By Elizabeth Montalbano
InformationWeek | August 18, 2010
The FBI is outsourcing cybersecurity to the tune of nearly $1 billion to a Washington-area managed services company. The deal shows a willingness in the federal government to place IT services more and more in the hands of third parties as agencies don't have enough staff on hand to do the job.
The five-year contract awards $99.5 to Fairfax, Va.-based ManTech International for round-the-clock intrusion-detection monitoring; security engineering; incident identification and response; vulnerability assessment and penetration testing; cyber-threat analysis; and specialized cyber training services. ManTech will use ISO 9001-compliant security processes to provide its services, as well as introduce new technology aimed at reducing cyber-threat risks, according to the company. ISO 9001 is a global quality standard from the International Organization for Standardization (ISO) for good management practices.

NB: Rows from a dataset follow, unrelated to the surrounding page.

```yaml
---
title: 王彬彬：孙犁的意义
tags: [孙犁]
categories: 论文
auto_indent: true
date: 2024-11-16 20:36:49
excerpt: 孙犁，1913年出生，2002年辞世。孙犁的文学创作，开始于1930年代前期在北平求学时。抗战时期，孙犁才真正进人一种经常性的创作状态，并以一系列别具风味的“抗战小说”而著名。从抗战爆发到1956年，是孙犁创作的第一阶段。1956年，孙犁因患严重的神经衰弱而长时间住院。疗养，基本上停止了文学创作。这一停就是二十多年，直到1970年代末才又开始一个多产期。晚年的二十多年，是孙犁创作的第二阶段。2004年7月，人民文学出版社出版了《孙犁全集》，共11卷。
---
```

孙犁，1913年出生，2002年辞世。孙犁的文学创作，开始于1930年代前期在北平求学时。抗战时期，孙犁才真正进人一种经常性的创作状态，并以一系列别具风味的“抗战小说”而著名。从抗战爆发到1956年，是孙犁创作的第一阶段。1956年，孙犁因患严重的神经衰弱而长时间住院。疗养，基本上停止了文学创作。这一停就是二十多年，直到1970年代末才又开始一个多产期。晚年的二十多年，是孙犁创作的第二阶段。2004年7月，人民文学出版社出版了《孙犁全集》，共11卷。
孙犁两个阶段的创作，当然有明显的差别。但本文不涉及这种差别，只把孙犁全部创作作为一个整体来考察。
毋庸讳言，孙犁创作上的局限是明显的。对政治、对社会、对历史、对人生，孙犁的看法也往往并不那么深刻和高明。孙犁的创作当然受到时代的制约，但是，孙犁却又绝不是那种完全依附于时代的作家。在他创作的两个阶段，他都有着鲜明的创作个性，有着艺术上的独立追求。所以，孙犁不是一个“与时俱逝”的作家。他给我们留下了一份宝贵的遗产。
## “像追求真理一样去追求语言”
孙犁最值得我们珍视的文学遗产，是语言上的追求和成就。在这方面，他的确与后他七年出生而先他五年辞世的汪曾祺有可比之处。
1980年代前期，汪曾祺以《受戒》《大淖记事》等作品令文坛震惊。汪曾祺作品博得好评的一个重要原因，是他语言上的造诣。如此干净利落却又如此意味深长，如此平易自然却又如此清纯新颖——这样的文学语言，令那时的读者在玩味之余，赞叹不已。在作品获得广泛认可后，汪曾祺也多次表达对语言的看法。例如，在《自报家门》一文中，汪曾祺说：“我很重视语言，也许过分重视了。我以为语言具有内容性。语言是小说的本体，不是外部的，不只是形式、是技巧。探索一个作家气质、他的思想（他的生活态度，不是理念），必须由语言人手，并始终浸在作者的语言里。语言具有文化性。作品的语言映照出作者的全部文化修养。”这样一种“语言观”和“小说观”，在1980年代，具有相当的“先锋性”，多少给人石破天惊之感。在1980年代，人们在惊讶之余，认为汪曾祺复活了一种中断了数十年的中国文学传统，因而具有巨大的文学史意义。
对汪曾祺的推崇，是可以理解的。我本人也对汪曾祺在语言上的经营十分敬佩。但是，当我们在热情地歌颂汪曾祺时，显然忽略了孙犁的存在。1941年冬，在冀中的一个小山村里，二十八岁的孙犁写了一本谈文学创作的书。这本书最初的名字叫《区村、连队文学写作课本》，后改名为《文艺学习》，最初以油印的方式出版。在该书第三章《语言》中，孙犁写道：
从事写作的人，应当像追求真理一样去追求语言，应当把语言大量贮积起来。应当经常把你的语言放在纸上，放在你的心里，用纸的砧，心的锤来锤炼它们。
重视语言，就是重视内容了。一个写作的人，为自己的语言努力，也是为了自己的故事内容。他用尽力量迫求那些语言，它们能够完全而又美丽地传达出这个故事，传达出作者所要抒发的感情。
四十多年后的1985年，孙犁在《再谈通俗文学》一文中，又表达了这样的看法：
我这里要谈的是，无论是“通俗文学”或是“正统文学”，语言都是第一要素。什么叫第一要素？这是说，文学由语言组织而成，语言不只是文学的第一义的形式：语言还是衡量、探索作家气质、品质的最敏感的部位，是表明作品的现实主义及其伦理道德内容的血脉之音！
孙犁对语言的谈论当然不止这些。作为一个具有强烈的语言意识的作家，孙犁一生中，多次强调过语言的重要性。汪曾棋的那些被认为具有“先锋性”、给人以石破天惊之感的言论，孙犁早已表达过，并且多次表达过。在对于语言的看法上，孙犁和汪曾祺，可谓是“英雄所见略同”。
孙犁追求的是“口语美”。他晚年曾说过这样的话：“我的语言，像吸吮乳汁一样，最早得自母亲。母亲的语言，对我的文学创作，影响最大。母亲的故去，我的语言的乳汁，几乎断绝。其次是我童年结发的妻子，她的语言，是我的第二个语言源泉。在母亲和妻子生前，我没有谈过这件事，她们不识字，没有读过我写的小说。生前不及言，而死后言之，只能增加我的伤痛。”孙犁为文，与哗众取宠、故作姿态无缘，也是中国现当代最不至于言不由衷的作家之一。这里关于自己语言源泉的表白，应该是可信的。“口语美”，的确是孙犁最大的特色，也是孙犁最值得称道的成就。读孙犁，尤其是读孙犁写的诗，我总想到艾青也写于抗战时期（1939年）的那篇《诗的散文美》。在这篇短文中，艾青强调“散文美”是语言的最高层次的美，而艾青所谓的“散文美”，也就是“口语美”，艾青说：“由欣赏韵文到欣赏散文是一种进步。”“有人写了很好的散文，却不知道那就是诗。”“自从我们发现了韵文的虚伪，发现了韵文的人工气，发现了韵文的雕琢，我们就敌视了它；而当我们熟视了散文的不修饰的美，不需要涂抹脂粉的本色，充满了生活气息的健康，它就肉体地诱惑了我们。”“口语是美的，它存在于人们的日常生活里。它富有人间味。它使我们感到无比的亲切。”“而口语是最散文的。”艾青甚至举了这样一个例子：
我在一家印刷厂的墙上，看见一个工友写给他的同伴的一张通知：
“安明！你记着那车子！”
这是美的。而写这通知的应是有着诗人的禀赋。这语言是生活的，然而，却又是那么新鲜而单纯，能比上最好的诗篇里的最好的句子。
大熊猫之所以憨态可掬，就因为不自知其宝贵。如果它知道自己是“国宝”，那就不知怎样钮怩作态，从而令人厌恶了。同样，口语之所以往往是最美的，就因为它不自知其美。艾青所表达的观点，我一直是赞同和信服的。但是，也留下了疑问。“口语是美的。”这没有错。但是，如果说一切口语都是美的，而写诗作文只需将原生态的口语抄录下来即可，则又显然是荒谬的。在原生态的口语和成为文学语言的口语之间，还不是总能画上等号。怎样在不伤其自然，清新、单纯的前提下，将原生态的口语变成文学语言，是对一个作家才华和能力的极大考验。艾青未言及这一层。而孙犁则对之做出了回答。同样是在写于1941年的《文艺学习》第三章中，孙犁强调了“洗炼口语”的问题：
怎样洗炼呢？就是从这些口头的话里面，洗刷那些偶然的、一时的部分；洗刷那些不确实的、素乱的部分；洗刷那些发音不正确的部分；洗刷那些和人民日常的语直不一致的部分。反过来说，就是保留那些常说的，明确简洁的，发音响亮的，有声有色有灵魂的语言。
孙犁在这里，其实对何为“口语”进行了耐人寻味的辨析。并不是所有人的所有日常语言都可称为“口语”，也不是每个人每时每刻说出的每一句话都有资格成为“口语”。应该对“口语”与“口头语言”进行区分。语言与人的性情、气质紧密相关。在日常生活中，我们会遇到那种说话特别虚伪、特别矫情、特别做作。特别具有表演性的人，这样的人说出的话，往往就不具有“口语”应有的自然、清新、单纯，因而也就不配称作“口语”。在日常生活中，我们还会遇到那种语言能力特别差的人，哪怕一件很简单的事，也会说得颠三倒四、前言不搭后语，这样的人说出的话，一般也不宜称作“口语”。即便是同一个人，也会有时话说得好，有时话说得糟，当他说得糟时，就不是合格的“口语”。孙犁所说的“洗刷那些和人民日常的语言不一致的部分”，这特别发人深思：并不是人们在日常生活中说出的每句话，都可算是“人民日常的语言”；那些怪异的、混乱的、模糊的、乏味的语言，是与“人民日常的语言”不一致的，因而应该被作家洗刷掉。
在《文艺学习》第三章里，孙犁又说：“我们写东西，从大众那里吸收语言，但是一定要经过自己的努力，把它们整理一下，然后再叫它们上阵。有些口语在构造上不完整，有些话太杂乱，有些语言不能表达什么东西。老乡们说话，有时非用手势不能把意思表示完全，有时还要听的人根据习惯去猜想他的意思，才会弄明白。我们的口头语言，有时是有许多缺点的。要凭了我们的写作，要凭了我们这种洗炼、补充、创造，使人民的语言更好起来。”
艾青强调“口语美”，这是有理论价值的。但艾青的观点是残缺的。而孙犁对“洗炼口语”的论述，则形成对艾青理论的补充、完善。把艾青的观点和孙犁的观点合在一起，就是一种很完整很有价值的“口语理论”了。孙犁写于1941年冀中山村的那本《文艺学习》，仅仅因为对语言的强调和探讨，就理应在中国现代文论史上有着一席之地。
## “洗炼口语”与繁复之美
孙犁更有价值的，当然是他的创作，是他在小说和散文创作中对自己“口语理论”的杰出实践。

Federal agencies across the board are beefing up their cybersecurity, especially agencies like the FBI that deal with sensitive and highly classified intelligence information. But the federal government doesn't have enough manpower to do this all themselves, and it's likely there will be more deals to use managed security services in the future.
Indeed, a Forrester Research report found that while businesses and the public sector used to be hesitant to outsource security, the market for managed security services has been growing steadily over the last few years. Moreover, government customers are one of the primary markets for managed security services providers (MSSPs), according to Forrester.
The FBI is not the only federal agency to use ManTech's services. The company also works with the departments of Defense, State, Homeland Security and Justice, as well as the National Oceanic and Atmospheric Association.